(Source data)
◇ ◇ ◇ ◇ ◇ ◇ ◇

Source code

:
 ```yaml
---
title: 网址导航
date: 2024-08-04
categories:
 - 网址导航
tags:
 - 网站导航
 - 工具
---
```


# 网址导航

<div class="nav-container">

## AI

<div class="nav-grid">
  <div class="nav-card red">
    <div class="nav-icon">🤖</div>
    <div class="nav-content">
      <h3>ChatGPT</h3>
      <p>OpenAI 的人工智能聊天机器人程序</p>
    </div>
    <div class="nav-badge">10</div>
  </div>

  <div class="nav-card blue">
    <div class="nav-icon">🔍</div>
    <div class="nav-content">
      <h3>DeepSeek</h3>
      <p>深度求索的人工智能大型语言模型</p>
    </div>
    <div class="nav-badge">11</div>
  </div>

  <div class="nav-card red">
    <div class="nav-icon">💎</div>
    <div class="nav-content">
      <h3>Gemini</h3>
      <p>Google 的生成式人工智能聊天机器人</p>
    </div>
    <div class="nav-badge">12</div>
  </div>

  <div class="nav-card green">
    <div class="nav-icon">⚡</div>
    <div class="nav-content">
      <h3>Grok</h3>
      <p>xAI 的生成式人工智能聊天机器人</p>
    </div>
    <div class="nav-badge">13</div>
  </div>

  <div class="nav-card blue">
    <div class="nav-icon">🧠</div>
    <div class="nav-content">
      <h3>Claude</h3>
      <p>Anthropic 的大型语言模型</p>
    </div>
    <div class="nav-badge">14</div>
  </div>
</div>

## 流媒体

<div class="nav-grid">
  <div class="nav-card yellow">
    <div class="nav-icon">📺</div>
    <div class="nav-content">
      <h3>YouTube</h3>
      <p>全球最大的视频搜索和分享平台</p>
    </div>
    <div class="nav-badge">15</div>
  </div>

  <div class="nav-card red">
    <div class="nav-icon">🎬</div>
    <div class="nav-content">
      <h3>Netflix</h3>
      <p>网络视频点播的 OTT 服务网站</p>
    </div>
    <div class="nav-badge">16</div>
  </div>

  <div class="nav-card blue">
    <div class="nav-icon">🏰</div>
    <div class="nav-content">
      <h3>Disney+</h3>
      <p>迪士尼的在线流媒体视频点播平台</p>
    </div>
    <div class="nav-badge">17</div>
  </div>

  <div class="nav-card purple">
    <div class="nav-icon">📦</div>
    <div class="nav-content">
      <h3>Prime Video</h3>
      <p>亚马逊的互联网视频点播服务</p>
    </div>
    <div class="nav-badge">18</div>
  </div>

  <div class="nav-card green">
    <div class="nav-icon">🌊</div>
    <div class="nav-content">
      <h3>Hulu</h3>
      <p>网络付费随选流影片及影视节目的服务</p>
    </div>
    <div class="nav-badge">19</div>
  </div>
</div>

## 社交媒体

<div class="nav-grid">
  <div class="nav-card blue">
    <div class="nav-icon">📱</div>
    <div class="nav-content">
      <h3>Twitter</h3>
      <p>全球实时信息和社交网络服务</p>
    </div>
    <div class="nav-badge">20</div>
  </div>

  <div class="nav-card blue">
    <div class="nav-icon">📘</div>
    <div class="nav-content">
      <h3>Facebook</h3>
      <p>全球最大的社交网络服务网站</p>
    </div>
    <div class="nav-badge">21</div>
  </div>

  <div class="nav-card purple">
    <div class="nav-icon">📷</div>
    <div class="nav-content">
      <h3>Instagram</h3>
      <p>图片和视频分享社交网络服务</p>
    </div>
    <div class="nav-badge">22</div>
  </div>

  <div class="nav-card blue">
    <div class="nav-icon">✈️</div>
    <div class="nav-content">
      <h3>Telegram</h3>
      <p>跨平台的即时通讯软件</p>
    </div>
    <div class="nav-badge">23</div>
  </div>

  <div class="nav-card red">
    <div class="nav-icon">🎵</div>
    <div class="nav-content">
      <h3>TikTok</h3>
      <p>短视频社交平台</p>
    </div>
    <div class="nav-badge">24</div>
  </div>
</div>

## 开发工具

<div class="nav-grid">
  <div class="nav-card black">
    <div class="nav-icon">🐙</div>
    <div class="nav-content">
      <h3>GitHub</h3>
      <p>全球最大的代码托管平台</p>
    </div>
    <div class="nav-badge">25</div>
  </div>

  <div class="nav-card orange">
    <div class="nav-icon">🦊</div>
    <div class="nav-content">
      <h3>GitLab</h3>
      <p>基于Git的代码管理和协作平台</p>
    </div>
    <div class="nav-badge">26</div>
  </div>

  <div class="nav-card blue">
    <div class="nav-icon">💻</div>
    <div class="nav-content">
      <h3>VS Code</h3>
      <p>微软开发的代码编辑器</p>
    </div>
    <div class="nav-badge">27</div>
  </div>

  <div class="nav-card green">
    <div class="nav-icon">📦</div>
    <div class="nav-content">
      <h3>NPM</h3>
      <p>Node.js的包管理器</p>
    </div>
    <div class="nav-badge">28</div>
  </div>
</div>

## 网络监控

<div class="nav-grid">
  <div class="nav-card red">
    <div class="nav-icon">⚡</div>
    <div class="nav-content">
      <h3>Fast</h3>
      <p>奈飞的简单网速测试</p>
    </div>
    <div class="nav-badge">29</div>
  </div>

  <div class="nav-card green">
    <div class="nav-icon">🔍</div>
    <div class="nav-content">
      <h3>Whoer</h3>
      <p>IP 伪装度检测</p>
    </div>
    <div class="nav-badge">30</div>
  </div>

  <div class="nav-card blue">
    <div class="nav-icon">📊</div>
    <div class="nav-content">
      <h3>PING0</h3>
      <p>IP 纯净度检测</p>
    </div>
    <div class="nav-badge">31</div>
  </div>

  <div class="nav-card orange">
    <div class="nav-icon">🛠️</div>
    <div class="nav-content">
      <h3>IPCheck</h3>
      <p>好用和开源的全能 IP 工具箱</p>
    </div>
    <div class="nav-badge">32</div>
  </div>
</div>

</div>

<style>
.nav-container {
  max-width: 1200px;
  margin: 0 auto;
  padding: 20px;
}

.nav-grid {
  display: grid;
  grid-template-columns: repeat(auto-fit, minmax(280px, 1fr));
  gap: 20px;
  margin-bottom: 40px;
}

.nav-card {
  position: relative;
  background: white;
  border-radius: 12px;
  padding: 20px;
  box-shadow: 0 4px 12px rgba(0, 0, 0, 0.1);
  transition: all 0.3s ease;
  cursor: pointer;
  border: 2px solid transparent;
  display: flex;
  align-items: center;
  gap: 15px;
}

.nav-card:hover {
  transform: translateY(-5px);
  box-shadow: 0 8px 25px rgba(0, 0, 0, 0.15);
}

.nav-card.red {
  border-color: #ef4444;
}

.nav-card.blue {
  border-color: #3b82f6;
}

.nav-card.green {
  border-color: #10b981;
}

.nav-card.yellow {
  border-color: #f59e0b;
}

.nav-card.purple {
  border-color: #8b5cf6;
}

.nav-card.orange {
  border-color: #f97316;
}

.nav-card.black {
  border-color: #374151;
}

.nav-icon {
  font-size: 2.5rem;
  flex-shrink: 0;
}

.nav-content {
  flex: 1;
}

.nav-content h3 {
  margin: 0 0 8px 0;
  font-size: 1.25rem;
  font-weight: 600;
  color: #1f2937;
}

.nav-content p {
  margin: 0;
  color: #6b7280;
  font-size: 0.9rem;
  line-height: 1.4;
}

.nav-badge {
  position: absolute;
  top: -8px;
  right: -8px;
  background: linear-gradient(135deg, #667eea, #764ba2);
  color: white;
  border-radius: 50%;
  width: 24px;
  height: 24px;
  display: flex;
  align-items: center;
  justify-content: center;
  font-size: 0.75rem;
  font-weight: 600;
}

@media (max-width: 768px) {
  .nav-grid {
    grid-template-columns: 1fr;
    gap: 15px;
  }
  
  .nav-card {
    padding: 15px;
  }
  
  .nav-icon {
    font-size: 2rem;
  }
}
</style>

◇ ◇ ◇ ◇ ◇ ◇ ◇

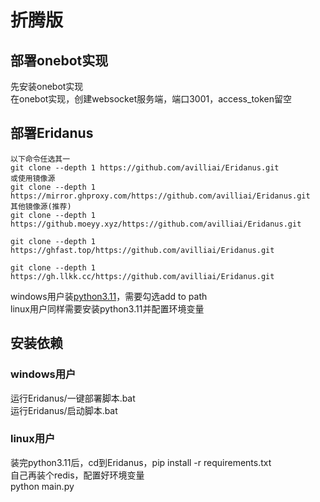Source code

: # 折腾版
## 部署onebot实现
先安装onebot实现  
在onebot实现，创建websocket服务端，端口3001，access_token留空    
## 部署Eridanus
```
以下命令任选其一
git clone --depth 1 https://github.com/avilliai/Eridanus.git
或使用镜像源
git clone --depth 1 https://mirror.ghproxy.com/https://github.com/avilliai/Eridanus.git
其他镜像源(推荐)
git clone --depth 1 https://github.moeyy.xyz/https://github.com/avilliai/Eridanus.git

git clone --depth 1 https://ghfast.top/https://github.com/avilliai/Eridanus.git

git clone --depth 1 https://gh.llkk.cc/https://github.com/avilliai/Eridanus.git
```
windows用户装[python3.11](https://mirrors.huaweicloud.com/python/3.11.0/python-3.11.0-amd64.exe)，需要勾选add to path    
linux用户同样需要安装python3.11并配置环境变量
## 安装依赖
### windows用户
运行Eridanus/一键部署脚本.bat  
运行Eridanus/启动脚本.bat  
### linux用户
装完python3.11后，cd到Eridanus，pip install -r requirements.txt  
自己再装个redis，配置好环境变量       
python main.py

◇ ◇ ◇ ◇ ◇ ◇ ◇

_WORK TASK_: Your answer should hold every line of the entries that contains the string "template".

_YOUR SOLUTION_:
  grid-template-columns: repeat(auto-fit, minmax(280px, 1fr));
    grid-template-columns: 1fr;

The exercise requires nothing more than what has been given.